All of which makes the following scenario most likely: the tariff kerfuffle takes the same route it did last time. Trump puts the tariffs in place with great fanfare and satisfies his base that he’s as good as his word and really taking it to those predatory Canadians. Our exporting companies take hits to their competitiveness. Some fail, some shrink, some find more activity domestically or elsewhere in the world. But the hardest hit are the balance sheets of American manufacturing companies depending on our goods and the distributors selling them. As time goes on, their calls get louder and louder for Trump to drop the tariffs and his incentive to keep them in place diminishes as people get bored of the story and the political benefit drops off. After some face-saving period of time, Trump quietly drops the tariffs, perhaps declaring total victory in his trade war against his largest trading partner.
Certainly our leaders here in Canada think the tariffs are happening, or are at least unwilling to act like they aren’t happening and get caught looking complacent. That’s another data point that makes me think the tariffs are likely to be implemented to at least some extent. They know more than I do about what the Americans are saying behind the scenes and whatever they are hearing does seem to be encouraging them to take the matter seriously.

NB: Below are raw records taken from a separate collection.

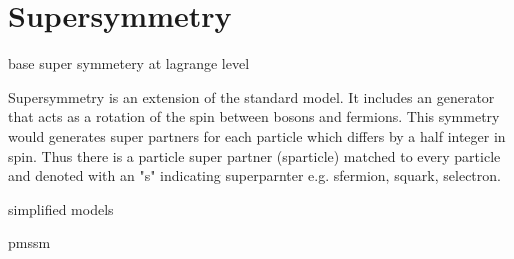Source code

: \section{Supersymmetry}

base super symmetery at lagrange level

Supersymmetry is an extension of the standard model. It includes an generator that acts as a rotation of the spin between bosons and fermions. This symmetry would generates super partners for each particle which differs by a half integer in spin. Thus there is a particle super partner (sparticle) matched to every particle and denoted with an "s" indicating superparnter e.g. sfermion, squark, selectron. 


simplified models

pmssm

The problem with Trump’s ultimate objective for tariffs – to stimulate revitalization of American manufacturing – is that it takes time. His tariffs would need to be in place for years before U.S. production would be able to replace the expensive, tariffed imports. And of course, U.S. production might never be able to make the goods as cheaply as they were before. That was the whole point: some parts of the world can do things less expensively and can supply American businesses for less than domestic producers. American companies didn’t go buy things from abroad because they felt like it…they did it because it was the least expensive and most efficient way to go.
Another school of thought is that the tariff threats are a bluff and a starting point for negotiations for new trade deals with terms more favourable to the U.S. I don’t think we should take that bait until it’s proven that Trump can keep the tariffs in place in the face of rising domestic resistance. Let them stew in their juices and help out our struggling exporters with tax dollars.
The damage to our exporters would be real and serious, causing a recession that would hurt every business in the country. But, in our sector, another threat would come from countervailing tariffs imposed by Canada on the American products we buy for our operations. Glass (I guess we’re wishing we had domestic float glass production now), fabrication machinery, tools, hardware, adhesives and sealants, spacer – a lot of it comes from the U.S. or through U.S. distribution into Canada. Most of our businesses do most of their sales in Canada. The tariffs won’t affect them directly, but a jump in costs and maybe even a return to supply shortages would just add pain to the general recession. I think for the industry writ large, retaliatory tariffs on our supplies is a bigger threat than the U.S. tariffs they are meant to combat. Given that I think the U.S. tariffs on our goods are mostly performative and will swiftly become intensely unpopular there, it doesn’t make much sense to me to hurt our industries severely in order to do some light damage to the U.S. exporters (who mostly depend on the U.S. domestic market anyway).
Retaliatory tariffs on finished U.S. fenestration products might be nice. Though I feel bad saying that when we all have friends in the industry in places like Minnesota and Michigan. Given I don’t think retaliatory tariffs are going to be the thing that reverses Washington’s course anyway, I’ll stop short of saying we should tariff those products.
Ottawa, if your listening, when you’re drawing up your list of products to hit with retaliatory tariffs, please leave Canada’s fenestration and glazing industries out of it.